With a BA and PhD in international vehicle crime, and since his time with the Flying Squad’s Metropolitan Police Stolen Car Squad, Dr Ken German has been key to many anti-theft policies and vital governmental and insurance decisions. He also developed the potential for transponders and parts marking, helping to create Datatag.
Assisting many countries with their vehicle theft problems, he’s accepted as a world authority on motorcycle crime. As an advisor to the industry, and a member of the Home Office Motorcycle Crime Reduction Group, he’s the man to give the facts on motorcycle and related crime in the UK…
A Canonbury crook who used his stolen moped to carry out a series of phone thefts across Islington and Hackney has been jailed for seven years, plus a five-year driving ban upon release.
Wood Green Crown Court heard that on November 4, Harry Wright stole a Piaggio moped that had been parked on Southgate Grove Road, Hackney.
On November 13 he rode the moped through Islington and Hackney, targeting morning rush-hour commuters. The court was played CCTV footage of Wright narrowly missing several pedestrians while riding on the pavement.
Detectives were able to identify three victims of snatches in Upper Street, Essex Road and Kingsland Road.
Shortly after a final unsuccessful theft in Kingsland Road, the moped went through a ‘no entry’ junction in Tottenham Road and into the path of oncoming vehicles.
Wright was captured on CCTV riding along the pavement while going the wrong way down the residential street. Several witnesses estimated the speed of the moped was between 40 and 50mph.
Moments later, after re-joining the road, the moped crashed head-on into the front of a BMW. Wright was detained by police officers who found a hunting knife tucked into his waistband.
Wright’s 18-year-old pillion was taken to hospital in a critical condition. He continues to receive medical treatment.
Harry Wright, left and Jack Hennessy, right
A 19 year-old man who was part of a gang that committed a string of aggravated burglaries in mobile phone shops in east and north London has been jailed.
19-year-old Jack Hennessy of Islington was sentenced to five years and three months after pleading guilty to conspiracy to commit aggravated burglary.
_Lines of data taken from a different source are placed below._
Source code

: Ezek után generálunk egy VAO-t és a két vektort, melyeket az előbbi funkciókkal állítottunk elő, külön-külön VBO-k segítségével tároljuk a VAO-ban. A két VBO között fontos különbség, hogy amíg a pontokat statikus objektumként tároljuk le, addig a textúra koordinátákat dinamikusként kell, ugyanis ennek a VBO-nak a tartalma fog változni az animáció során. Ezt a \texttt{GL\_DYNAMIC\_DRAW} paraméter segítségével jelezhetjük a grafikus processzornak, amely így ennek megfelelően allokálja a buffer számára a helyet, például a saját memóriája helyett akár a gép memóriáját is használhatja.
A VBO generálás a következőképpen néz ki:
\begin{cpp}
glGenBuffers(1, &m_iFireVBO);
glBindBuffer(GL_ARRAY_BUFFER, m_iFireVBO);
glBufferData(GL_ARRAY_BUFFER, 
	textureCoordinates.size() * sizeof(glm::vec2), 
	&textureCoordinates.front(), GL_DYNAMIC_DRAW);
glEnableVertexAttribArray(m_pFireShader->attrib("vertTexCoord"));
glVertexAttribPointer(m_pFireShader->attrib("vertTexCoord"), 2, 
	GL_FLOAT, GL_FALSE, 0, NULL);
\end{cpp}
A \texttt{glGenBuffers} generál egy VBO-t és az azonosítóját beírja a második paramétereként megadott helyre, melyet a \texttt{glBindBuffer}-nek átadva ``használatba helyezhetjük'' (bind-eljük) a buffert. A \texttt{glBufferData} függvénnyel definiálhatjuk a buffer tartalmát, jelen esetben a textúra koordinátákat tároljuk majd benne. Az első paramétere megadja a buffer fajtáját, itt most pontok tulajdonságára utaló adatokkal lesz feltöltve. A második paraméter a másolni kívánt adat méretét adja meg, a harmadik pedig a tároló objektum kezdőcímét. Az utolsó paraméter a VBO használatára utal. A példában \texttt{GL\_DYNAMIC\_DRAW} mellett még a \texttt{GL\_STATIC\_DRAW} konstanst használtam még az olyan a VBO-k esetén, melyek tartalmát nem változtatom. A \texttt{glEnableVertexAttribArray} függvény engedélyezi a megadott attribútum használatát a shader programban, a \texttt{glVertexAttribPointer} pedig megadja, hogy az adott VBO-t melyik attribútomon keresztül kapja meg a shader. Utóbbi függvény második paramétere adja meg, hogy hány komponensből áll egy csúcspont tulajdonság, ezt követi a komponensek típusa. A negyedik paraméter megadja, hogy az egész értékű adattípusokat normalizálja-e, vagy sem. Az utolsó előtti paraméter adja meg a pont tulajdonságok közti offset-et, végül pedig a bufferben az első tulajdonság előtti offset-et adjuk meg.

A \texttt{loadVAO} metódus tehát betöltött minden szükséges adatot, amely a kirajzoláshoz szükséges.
At around 05:00hrs on 17 August 2016, Hennessy arrived outside a mobile phone shop in High Road, Haringey with three other men on two mopeds. Hennessy and another man used a concrete block to break the shutter and glass to gain entry, while the other two men waited on the mopeds outside.
Once inside, they stole a number of phones. Police arrived on the scene having been alerted by members of the public and arrested Hennessy for burglary and possession of a six-inch knife, which was concealed in his waistband.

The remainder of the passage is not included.